Monday, August 18, 2014

Desperate Fear and Ignorance

"All between the houses you could see people fleeing with items looted from the patients. The whole of West Point will be infected."
Anonymous senior police official, Monrovia, Liberia
Health workers prepare disinfectant in containers, foreground,  to spray at an Ebola treatment center in the city of Monrovia, Liberia, Monday, Aug. 18, 2014...
Health workers prepare disinfectant in containers, foreground, to spray at an Ebola treatment center in the city of Monrovia, Liberia, Monday, Aug. 18, 2014. Liberia's armed forces were given orders to shoot people trying to illegally cross the border from neighboring Sierra Leone, which was closed to stem the spread of Ebola, local newspaper Daily Observer reported Monday. (AP Photo/Abbas Dulleh)

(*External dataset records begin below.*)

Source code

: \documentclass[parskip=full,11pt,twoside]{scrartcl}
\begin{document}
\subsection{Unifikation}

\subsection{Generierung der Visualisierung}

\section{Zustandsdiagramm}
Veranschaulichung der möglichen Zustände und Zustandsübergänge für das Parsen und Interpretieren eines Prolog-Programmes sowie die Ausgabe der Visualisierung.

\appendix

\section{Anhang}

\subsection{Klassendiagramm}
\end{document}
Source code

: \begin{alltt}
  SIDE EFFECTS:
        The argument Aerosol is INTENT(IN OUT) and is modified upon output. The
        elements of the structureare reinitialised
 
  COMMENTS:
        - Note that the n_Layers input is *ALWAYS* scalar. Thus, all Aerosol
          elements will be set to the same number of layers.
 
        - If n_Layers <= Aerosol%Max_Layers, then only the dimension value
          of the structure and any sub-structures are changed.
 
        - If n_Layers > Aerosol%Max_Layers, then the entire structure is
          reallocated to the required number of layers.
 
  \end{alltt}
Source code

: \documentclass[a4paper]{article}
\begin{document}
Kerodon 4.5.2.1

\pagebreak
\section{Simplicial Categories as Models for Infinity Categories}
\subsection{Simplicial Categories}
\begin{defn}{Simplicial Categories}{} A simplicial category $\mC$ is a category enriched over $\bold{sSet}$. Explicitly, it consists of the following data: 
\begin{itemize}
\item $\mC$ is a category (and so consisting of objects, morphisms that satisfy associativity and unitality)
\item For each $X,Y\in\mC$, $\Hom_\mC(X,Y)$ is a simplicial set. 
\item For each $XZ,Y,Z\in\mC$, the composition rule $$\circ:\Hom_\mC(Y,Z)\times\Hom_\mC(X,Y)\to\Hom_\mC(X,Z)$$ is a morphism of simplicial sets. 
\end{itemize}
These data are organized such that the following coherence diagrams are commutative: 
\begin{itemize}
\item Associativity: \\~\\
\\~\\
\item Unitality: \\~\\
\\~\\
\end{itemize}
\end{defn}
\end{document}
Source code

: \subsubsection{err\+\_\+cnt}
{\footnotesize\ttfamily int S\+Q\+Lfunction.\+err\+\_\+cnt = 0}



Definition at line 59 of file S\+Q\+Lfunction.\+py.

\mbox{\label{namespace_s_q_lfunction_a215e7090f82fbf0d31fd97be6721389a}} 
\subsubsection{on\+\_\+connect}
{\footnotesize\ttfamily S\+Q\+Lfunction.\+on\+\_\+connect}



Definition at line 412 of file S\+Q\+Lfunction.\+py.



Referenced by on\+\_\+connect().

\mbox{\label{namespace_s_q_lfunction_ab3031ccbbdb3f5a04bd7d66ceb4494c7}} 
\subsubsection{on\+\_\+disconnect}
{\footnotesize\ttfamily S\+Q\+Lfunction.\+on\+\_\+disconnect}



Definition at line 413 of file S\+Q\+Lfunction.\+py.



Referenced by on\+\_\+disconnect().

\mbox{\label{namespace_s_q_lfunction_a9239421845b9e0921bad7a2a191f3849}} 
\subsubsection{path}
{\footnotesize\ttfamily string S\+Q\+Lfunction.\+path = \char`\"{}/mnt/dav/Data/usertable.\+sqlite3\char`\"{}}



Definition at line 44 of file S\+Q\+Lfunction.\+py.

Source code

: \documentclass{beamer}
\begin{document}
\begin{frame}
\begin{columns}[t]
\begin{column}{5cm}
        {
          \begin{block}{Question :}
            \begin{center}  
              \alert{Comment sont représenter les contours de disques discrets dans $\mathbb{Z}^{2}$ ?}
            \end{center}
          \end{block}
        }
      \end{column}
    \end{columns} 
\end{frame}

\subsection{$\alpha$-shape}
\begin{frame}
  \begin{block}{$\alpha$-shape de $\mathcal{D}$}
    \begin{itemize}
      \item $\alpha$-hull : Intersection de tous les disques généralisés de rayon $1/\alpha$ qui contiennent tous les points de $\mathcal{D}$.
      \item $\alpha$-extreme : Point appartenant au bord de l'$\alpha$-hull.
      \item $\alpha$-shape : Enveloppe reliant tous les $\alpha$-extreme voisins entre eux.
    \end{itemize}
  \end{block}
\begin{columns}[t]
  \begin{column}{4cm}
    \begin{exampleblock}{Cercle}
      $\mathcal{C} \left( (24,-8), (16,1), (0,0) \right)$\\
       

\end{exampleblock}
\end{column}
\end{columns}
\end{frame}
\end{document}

Liberian officials now have even greater fears that Ebola could spread through the capital city's largest slum in the wake of residents having raided a quarantine centre for suspected Ebola patients. They fled afterward, taking with them items like bloody sheets and mattresses. Local residents, furious that patients were being brought to the centre from other parts of Monrovia, brought on the violence, according to Tolbert Nyenswah, assistant health minister.

Some thirty patients were staying at the centre, isolated for 21 days representing the incubation period for the virus, to determine whether they were symptomatic of Ebola. Many of them, when the raid occurred, were fearful of the violence and fled. Now, says Mr. Nyenswah, they must be found and transferred to the Ebola centre at the capital's largest hospital.

The looters took with them medical equipment, mattresses and sheets with bloodstains and other bodily fluids, likely vomit, feces and sweat, all bodily substances capable of communicating the virus and spreading it into the community. This represents a new challenge for an already-stretched Liberian health authority whose officials are already struggling to contain the outbreak.

Order was restored by Liberian police to the West Point neighbourhood by Sunday, a day after the riot and looting took place. Home to about 50,000 people, West Point sits on land between the Montserrado River and the Atlantic Ocean, and distrust of government is high on the residents' agenda. Their home, the slum they live within, has been threatened, they believe, by government plans to clear the slum out.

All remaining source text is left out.